Friday, March 13, 2015

Gong - 1969 - Magick Brother

Magick Brother

01. Mystic Sister / Magick Brother (6:16)
02. Glad To Sad To Say (2:55)
03. Rational Anthemn (4:10)
04. Chainstore Chant / Pretty Miss Tittty (5:19)
05. Fable Of A Fredfish / Hope You Feel Well (3:99)
06. Ego (3:54)
07. Gongsong (3:48)
08. Princess Dreaming (3:52)
09. 5 & 20 Schoolgirls (4:30)
10. Cos You Got Greenhair (5:02)

- Daevid Allen / guitars, vocals
- Didier Malherbe / flute, Soprano saxophone
- Earl Freeman / contrabass on 6, piano on 7
- Dieter Gewissler / contrabass on 1 and 7
- Burton Green / piano on 6
- Rachid Houari / drums
- Dave Phillips / contrabass on 3 and 8
- Gilli Smyth / space whisper
- Tasmin Smyth / voices on 1

After Daevid Allen left Soft Machine he spent a few years continuing his beatnik lifestyle traveling around Europe and getting into mischief before finally recording his first album under the GONG moniker. Despite the band name this is more of an Allen album with equal billing given to Gilly Smyth who makes her debut on this first GONG album as the trippy poet and space whisperer who graced not only the GONG albums of the Allen era but also many of the solo offerings from band's members. MAGICK BROTHER has also been released as MAGICK BROTHER, MYSTIC SISTER and was released early in 1970. The album is really an accumulation of musical ideas that had been with Allen since leaving Soft Machine and since those years took place in the tumultuous late 60s it is no surprise that this album has its sound firmly rooted in 60s psychedelia and the lyrics in that same idealist Utopian vision of the hippie movement.

This is in fact an interesting crossroads for Allen's career where he finally got to put to tape all of those latent ideas that didn't make it into Soft Machine that fully embraced the most psychedelic aspects that rock had to offer at that time and the more progressive ideas that were finding their way into the world.

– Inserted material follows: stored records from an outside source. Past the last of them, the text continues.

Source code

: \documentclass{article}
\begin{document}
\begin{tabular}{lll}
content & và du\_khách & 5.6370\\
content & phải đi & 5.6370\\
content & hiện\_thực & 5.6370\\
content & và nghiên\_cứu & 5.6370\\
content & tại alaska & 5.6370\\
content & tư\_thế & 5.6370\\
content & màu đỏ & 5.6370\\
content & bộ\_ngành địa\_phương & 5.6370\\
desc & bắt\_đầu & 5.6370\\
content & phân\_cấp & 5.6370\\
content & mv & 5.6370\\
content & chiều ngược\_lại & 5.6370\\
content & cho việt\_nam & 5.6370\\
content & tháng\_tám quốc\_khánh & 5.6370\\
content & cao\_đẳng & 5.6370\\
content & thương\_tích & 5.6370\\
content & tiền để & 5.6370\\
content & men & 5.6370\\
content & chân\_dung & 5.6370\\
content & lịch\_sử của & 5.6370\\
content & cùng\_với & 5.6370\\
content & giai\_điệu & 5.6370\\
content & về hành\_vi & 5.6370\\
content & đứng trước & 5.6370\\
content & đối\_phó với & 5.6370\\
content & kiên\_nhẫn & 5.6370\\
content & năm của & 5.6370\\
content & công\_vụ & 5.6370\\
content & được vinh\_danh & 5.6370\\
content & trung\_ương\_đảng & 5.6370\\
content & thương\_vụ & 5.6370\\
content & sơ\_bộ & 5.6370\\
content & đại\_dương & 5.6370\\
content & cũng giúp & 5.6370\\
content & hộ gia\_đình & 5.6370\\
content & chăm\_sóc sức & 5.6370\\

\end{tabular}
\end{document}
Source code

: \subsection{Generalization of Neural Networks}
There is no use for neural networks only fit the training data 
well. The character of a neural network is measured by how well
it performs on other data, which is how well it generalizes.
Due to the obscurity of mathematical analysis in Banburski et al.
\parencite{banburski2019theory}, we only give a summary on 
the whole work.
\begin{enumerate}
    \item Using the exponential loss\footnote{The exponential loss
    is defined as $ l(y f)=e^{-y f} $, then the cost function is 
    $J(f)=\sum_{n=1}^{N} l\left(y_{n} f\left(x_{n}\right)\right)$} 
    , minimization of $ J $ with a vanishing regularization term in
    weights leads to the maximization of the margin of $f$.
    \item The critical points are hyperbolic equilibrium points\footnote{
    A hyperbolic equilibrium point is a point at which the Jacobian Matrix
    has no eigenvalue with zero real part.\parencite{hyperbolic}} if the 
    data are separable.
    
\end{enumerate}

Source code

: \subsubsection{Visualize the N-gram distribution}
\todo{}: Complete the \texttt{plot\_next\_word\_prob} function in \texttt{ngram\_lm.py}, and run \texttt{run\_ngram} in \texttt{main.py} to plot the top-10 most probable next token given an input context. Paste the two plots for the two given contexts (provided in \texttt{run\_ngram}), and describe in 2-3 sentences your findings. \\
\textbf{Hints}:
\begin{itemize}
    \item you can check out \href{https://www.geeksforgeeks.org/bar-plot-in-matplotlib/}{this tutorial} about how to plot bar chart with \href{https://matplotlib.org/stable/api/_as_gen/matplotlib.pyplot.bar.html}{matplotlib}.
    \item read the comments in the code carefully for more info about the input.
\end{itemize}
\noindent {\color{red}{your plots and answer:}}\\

This album came out after all those groundbreaking releases of 1969 and the musical landscape was changing quickly but Allen was finding away to keep those space rock sounds going and evolving them into the next phase. On MAGICK BROTHER you can hear hippie peace protest songs "Rational Anthem" next to fully fueled freakouts that sound more like something on a Krautrock album and would make contemporary trippers like Pink Floyd proud. My guess is that many mind-altering substances were consumed in the making of this one. You think?!!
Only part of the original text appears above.